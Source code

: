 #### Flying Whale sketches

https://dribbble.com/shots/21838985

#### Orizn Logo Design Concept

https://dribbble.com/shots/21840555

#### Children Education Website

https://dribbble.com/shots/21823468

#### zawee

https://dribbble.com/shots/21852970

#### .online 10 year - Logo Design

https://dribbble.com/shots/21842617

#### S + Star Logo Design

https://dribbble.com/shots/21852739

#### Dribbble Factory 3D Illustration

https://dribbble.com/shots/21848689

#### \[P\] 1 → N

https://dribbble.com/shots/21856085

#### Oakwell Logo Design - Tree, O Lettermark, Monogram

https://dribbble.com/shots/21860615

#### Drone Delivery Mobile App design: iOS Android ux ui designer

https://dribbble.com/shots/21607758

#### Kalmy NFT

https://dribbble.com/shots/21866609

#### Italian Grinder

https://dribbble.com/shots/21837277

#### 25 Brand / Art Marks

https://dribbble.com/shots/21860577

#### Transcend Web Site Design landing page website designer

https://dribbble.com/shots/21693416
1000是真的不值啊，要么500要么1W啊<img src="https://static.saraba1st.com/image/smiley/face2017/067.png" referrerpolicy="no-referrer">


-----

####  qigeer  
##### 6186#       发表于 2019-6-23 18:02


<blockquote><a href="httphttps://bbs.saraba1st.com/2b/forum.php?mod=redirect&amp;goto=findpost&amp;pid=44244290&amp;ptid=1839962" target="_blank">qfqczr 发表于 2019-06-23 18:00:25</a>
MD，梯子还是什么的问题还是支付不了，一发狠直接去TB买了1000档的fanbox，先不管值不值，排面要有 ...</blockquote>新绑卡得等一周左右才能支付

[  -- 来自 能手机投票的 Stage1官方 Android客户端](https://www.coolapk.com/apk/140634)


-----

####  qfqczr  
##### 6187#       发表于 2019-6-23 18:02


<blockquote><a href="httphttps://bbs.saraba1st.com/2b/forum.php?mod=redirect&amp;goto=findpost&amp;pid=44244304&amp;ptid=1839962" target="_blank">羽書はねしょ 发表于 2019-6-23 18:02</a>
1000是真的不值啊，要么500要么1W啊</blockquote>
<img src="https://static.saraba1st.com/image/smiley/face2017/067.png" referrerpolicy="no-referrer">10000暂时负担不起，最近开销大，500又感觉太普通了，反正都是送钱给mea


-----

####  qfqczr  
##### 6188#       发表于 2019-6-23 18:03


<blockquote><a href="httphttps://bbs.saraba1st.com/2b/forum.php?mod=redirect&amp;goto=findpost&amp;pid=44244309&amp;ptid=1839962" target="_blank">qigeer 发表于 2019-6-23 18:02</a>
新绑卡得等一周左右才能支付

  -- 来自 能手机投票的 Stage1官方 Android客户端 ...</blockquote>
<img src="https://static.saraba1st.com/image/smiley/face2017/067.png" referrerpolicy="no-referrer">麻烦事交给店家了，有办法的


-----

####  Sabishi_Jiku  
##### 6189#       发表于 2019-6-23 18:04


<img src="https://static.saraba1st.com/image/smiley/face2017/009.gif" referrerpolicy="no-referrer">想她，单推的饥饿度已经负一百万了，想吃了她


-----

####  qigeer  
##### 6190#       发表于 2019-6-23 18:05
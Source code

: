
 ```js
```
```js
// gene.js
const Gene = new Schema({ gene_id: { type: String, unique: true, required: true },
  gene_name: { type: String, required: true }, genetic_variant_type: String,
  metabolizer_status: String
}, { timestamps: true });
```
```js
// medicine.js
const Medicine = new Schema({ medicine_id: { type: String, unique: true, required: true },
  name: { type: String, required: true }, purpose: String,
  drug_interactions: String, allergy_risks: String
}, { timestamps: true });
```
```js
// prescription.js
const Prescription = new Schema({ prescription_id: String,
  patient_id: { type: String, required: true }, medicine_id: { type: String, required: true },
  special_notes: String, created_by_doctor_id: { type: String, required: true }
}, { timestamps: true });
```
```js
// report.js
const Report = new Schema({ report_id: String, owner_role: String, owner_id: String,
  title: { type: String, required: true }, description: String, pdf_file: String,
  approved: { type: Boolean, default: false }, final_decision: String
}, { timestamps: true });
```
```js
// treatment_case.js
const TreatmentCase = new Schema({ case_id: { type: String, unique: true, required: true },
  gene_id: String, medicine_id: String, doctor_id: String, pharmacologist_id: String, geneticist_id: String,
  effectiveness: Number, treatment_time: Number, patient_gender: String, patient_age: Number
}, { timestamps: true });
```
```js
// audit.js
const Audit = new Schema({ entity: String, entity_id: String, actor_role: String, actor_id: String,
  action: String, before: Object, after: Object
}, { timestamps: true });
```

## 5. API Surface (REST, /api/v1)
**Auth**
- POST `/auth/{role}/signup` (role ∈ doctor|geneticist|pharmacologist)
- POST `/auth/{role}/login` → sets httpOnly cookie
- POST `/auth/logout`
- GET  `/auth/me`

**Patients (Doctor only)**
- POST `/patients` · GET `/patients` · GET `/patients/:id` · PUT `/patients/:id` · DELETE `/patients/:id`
|---|
#### Task brief
Line by line, repeat the listing exactly as written.

#### Response box
Source code

: #### Flying Whale sketches

https://dribbble.com/shots/21838985

#### Orizn Logo Design Concept

https://dribbble.com/shots/21840555

#### Children Education Website

https://dribbble.com/shots/21823468

#### zawee

https://dribbble.com/shots/21852970

#### .online 10 year - Logo Design

https://dribbble.com/shots/21842617

#### S + Star Logo Design

https://dribbble.com/shots/21852739

#### Dribbble Factory 3D Illustration

https://dribbble.com/shots/21848689

#### \[P\] 1 → N

https://dribbble.com/shots/21856085

#### Oakwell Logo Design - Tree, O Lettermark, Monogram

https://dribbble.com/shots/21860615

#### Drone Delivery Mobile App design: iOS Android ux ui designer

https://dribbble.com/shots/21607758

#### Kalmy NFT

https://dribbble.com/shots/21866609

#### Italian Grinder

https://dribbble.com/shots/21837277

#### 25 Brand / Art Marks

https://dribbble.com/shots/21860577

#### Transcend Web Site Design landing page website designer

https://dribbble.com/shots/21693416
1000是真的不值啊，要么500要么1W啊<img src="https://static.saraba1st.com/image/smiley/face2017/067.png" referrerpolicy="no-referrer">


-----

####  qigeer  
##### 6186#       发表于 2019-6-23 18:02


<blockquote><a href="httphttps://bbs.saraba1st.com/2b/forum.php?mod=redirect&amp;goto=findpost&amp;pid=44244290&amp;ptid=1839962" target="_blank">qfqczr 发表于 2019-06-23 18:00:25</a>
MD，梯子还是什么的问题还是支付不了，一发狠直接去TB买了1000档的fanbox，先不管值不值，排面要有 ...</blockquote>新绑卡得等一周左右才能支付

[  -- 来自 能手机投票的 Stage1官方 Android客户端](https://www.coolapk.com/apk/140634)


-----

####  qfqczr  
##### 6187#       发表于 2019-6-23 18:02


<blockquote><a href="httphttps://bbs.saraba1st.com/2b/forum.php?mod=redirect&amp;goto=findpost&amp;pid=44244304&amp;ptid=1839962" target="_blank">羽書はねしょ 发表于 2019-6-23 18:02</a>
1000是真的不值啊，要么500要么1W啊</blockquote>
<img src="https://static.saraba1st.com/image/smiley/face2017/067.png" referrerpolicy="no-referrer">10000暂时负担不起，最近开销大，500又感觉太普通了，反正都是送钱给mea


-----

####  qfqczr  
##### 6188#       发表于 2019-6-23 18:03


<blockquote><a href="httphttps://bbs.saraba1st.com/2b/forum.php?mod=redirect&amp;goto=findpost&amp;pid=44244309&amp;ptid=1839962" target="_blank">qigeer 发表于 2019-6-23 18:02</a>
新绑卡得等一周左右才能支付

  -- 来自 能手机投票的 Stage1官方 Android客户端 ...</blockquote>
<img src="https://static.saraba1st.com/image/smiley/face2017/067.png" referrerpolicy="no-referrer">麻烦事交给店家了，有办法的


-----

####  Sabishi_Jiku  
##### 6189#       发表于 2019-6-23 18:04


<img src="https://static.saraba1st.com/image/smiley/face2017/009.gif" referrerpolicy="no-referrer">想她，单推的饥饿度已经负一百万了，想吃了她


-----

####  qigeer  
##### 6190#       发表于 2019-6-23 18:05
Source code

:
 ```js
```
```js
// gene.js
const Gene = new Schema({ gene_id: { type: String, unique: true, required: true },
  gene_name: { type: String, required: true }, genetic_variant_type: String,
  metabolizer_status: String
}, { timestamps: true });
```
```js
// medicine.js
const Medicine = new Schema({ medicine_id: { type: String, unique: true, required: true },
  name: { type: String, required: true }, purpose: String,
  drug_interactions: String, allergy_risks: String
}, { timestamps: true });
```
```js
// prescription.js
const Prescription = new Schema({ prescription_id: String,
  patient_id: { type: String, required: true }, medicine_id: { type: String, required: true },
  special_notes: String, created_by_doctor_id: { type: String, required: true }
}, { timestamps: true });
```
```js
// report.js
const Report = new Schema({ report_id: String, owner_role: String, owner_id: String,
  title: { type: String, required: true }, description: String, pdf_file: String,
  approved: { type: Boolean, default: false }, final_decision: String
}, { timestamps: true });
```
```js
// treatment_case.js
const TreatmentCase = new Schema({ case_id: { type: String, unique: true, required: true },
  gene_id: String, medicine_id: String, doctor_id: String, pharmacologist_id: String, geneticist_id: String,
  effectiveness: Number, treatment_time: Number, patient_gender: String, patient_age: Number
}, { timestamps: true });
```
```js
// audit.js
const Audit = new Schema({ entity: String, entity_id: String, actor_role: String, actor_id: String,
  action: String, before: Object, after: Object
}, { timestamps: true });
```

## 5. API Surface (REST, /api/v1)
**Auth**
- POST `/auth/{role}/signup` (role ∈ doctor|geneticist|pharmacologist)
- POST `/auth/{role}/login` → sets httpOnly cookie
- POST `/auth/logout`
- GET  `/auth/me`

**Patients (Doctor only)**
- POST `/patients` · GET `/patients` · GET `/patients/:id` · PUT `/patients/:id` · DELETE `/patients/:id`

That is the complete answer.